突然魔法少女? 56
「それでどうするんだ?」
他人事のようにニヤつく島田の顔を見ながら苦笑するしかない誠。考えてみれば昨日デザインした時点でかなりおかしな配役になることは間違いないと誠は思っていた。
魔法少女モノと言うことだったが、なぜか特撮モノのようなデザインの衣装を着ているキャラが多かったり、本当にこの人が出てきていいのかと思うようなキャラも数名思い出せた。首をひねりながら要のトレーを右手に持ってそのままテーブルの向かいに置いた誠だが、そこに下着姿のアイシャの耳を引っ張りながら食堂に踏み込んできた要の姿が目に入った。
「なによ!みんな見てるじゃないの!それに痛いし!」
「んなことどうでもいいんだ!それより……」
「良くないわよ!」
要の手を叩いて耳を離させるとそのまま廊下に消えていくアイシャ。食堂の中の男性隊員はただなにが起きたかわからないと言うように口をあけたまま舌打ちする要を見つめている。
「西園寺さん、それはちょっと……」
「なんだ?あ?神前はあいつの……あのアホに台本を公衆の面前で読み上げても平気だとでも言うのかよ。しかも子供が見れるようなものには絶対ならねえんじゃねえか?」
そう言いながらそのまま誠が置いた自分の朝食のトレーの前にどっかりと腰をかける要。そして礼も言わずに猛スピードで朝食を食べ始める。
「まあ、あの人も多少は常識がありますから」
「オメエ等の『多少の常識』ってなんだ?登場人物はすべて18歳以上とか言うことか?」
明らかに苛立ちながら少しは骨もある鯖の味噌煮を骨ごとバリバリ噛み砕く要。
「まあ、うちは実際最年少のアンが18歳だから本当にそうなんですけどね」
そう言った島田に要が汚物を見るような視線を浴びせる。
「あ、すいません」
島田もその迫力に押されて黙ってほうれん草の味噌汁をすする。
「じゃあ行けばいいですね。どうせ暇だし」
思わず誠はそう言っていた。要の顔が急に明るくなる。
「そうだな、神前。付き合えよ!それとカウラも連れて行けばなんとかなるだろ」
すっかり機嫌を直してご飯に取り掛かる要。誠はようやく騒動の根が絶たれたと晴れやかに食堂を見回した。その時不意に隊員達の顔が怪訝そうなものになる。誠はその視線の先の食堂の入り口に目を向けた。
「おはようございます!お姉さま!」
楓の声で思わず要が味噌汁を噴出した。入り口にはサングラスにフライトジャケット、ビンテージモノのジーンズを着込んだ楓と、同じような格好の渡辺が立っていた。

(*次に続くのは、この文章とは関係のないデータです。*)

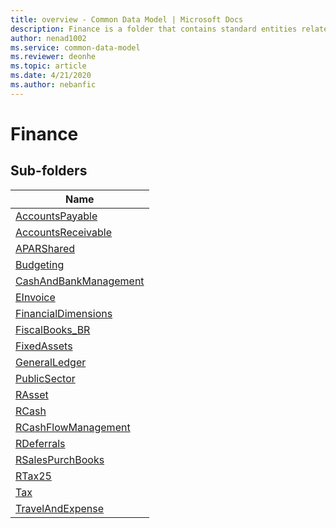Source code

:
 ```yaml
---
title: overview - Common Data Model | Microsoft Docs
description: Finance is a folder that contains standard entities related to the Common Data Model.
author: nenad1002
ms.service: common-data-model
ms.reviewer: deonhe
ms.topic: article
ms.date: 4/21/2020
ms.author: nebanfic
---
```


# Finance


## Sub-folders

|Name|
|---|
|[AccountsPayable](AccountsPayable/overview.md)|
|[AccountsReceivable](AccountsReceivable/overview.md)|
|[APARShared](APARShared/overview.md)|
|[Budgeting](Budgeting/overview.md)|
|[CashAndBankManagement](CashAndBankManagement/overview.md)|
|[EInvoice](EInvoice/overview.md)|
|[FinancialDimensions](FinancialDimensions/overview.md)|
|[FiscalBooks_BR](FiscalBooks_BR/overview.md)|
|[FixedAssets](FixedAssets/overview.md)|
|[GeneralLedger](GeneralLedger/overview.md)|
|[PublicSector](PublicSector/overview.md)|
|[RAsset](RAsset/overview.md)|
|[RCash](RCash/overview.md)|
|[RCashFlowManagement](RCashFlowManagement/overview.md)|
|[RDeferrals](RDeferrals/overview.md)|
|[RSalesPurchBooks](RSalesPurchBooks/overview.md)|
|[RTax25](RTax25/overview.md)|
|[Tax](Tax/overview.md)|
|[TravelAndExpense](TravelAndExpense/overview.md)|



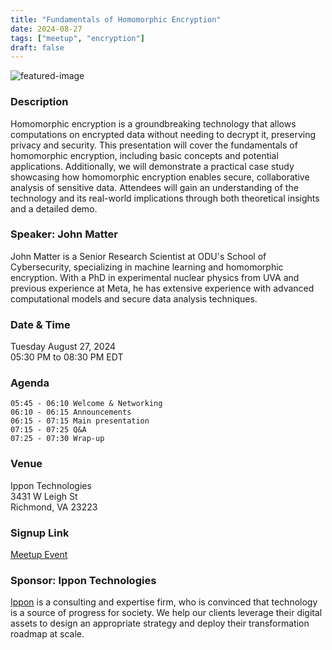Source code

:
 ```yaml
---
title: "Fundamentals of Homomorphic Encryption"
date: 2024-08-27
tags: ["meetup", "encryption"]
draft: false
---
```


![featured-image](/images/2024-08-27-img.jpeg)

### Description
Homomorphic encryption is a groundbreaking technology that allows computations on encrypted data without needing to decrypt it, preserving privacy and security. This presentation will cover the fundamentals of homomorphic encryption, including basic concepts and potential applications. Additionally, we will demonstrate a practical case study showcasing how homomorphic encryption enables secure, collaborative analysis of sensitive data. Attendees will gain an understanding of the technology and its real-world implications through both theoretical insights and a detailed demo.

### Speaker: John Matter
John Matter is a Senior Research Scientist at ODU's School of Cybersecurity, specializing in machine learning and homomorphic encryption. With a PhD in experimental nuclear physics from UVA and previous experience at Meta, he has extensive experience with advanced computational models and secure data analysis techniques.

### Date & Time
Tuesday August 27, 2024  
05:30 PM to 08:30 PM EDT

### Agenda
```
05:45 - 06:10 Welcome & Networking
06:10 - 06:15 Announcements
06:15 - 07:15 Main presentation
07:15 - 07:25 Q&A
07:25 - 07:30 Wrap-up
```

### Venue
Ippon Technologies  
3431 W Leigh St  
Richmond, VA 23223
 
### Signup Link
[Meetup Event](https://www.meetup.com/rva-software-development-user-group/events/302738385/)

### Sponsor: Ippon Technologies
[Ippon](https://ipponusa.com/) is a consulting and expertise firm, who is convinced that technology is a source of progress for society. We help our clients leverage their digital assets to design an appropriate strategy and deploy their transformation roadmap at scale.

「お姉さま!大丈夫ですか?僕、お姉さまに会いたくって……」
そう言ってポケットから出したハンカチで要のシャツを拭く楓。テーブルの上を拭こうとふきんを持ってきた誠に明らかに敵意に満ちた視線を送ってくる。
「なんで、テメエがいるんだ?教えてくれ、なんでだ?」
「それはお姉さまと一緒にお出かけしたいと……」
そう言って頬を染める楓。食堂の隊員達すべての生暖かい視線に要は次第に視線を落していった。